- Available data -
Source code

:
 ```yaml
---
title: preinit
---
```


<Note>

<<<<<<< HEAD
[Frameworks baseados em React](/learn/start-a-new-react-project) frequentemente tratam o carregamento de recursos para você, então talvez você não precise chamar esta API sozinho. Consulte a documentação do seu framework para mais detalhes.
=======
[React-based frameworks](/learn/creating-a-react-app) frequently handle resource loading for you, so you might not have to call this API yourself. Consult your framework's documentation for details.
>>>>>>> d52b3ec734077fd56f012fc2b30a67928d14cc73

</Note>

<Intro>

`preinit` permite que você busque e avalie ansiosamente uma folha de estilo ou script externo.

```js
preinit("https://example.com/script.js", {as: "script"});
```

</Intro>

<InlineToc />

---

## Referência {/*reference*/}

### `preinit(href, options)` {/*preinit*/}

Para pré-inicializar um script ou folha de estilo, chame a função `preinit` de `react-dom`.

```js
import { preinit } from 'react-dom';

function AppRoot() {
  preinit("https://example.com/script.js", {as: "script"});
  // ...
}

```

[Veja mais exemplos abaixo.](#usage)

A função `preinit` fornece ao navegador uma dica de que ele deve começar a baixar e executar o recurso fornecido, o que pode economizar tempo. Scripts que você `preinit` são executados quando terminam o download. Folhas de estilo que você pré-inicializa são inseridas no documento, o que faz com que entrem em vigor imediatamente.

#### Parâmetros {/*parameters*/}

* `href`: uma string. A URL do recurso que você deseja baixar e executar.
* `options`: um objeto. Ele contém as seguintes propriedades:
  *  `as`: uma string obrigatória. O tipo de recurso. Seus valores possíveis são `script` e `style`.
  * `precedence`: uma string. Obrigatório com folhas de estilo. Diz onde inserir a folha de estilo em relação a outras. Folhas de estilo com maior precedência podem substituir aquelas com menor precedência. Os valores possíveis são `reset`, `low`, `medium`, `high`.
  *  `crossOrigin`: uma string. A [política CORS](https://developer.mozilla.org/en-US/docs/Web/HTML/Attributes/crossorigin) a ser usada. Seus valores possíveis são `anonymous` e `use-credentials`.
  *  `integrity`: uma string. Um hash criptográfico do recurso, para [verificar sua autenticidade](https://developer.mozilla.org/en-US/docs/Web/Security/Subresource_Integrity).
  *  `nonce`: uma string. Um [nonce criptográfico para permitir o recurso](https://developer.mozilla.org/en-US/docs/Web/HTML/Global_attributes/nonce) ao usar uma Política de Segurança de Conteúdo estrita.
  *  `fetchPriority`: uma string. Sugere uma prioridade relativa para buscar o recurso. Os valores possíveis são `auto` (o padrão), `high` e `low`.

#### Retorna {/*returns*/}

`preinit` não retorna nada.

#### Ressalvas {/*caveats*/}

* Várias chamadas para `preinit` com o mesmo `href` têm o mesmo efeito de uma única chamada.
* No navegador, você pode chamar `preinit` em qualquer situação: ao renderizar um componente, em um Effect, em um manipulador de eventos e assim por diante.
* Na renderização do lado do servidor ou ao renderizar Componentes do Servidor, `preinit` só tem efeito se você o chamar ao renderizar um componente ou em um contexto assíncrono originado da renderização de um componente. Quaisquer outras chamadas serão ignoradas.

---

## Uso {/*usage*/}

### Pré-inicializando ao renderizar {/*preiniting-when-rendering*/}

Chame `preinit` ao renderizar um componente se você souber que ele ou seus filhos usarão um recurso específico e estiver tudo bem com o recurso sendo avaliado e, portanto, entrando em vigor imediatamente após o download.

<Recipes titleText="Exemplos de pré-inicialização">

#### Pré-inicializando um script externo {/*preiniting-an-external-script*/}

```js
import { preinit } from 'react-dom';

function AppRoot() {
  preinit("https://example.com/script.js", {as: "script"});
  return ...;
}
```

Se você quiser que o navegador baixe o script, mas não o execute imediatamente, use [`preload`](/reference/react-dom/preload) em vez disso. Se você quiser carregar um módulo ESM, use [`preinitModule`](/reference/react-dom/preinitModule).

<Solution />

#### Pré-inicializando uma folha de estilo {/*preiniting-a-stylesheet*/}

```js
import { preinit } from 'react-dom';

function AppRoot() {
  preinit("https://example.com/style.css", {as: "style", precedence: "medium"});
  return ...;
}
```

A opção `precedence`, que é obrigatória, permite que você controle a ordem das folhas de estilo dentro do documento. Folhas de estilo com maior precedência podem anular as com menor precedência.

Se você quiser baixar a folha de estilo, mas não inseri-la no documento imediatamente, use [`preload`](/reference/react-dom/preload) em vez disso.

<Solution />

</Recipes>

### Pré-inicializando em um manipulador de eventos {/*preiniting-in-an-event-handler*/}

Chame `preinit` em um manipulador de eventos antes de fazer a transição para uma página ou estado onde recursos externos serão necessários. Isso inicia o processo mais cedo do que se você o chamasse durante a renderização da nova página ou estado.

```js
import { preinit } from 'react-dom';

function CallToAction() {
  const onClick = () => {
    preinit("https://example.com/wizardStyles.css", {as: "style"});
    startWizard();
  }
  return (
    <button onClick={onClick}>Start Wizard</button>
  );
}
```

- Task item -
Retype exactly the lines above, from the one with "Se você quiser baixar" through the one with "### Pré-inicializando em", inclusive.

- Written reply -
Se você quiser baixar a folha de estilo, mas não inseri-la no documento imediatamente, use [`preload`](/reference/react-dom/preload) em vez disso.

<Solution />

</Recipes>

### Pré-inicializando em um manipulador de eventos {/*preiniting-in-an-event-handler*/}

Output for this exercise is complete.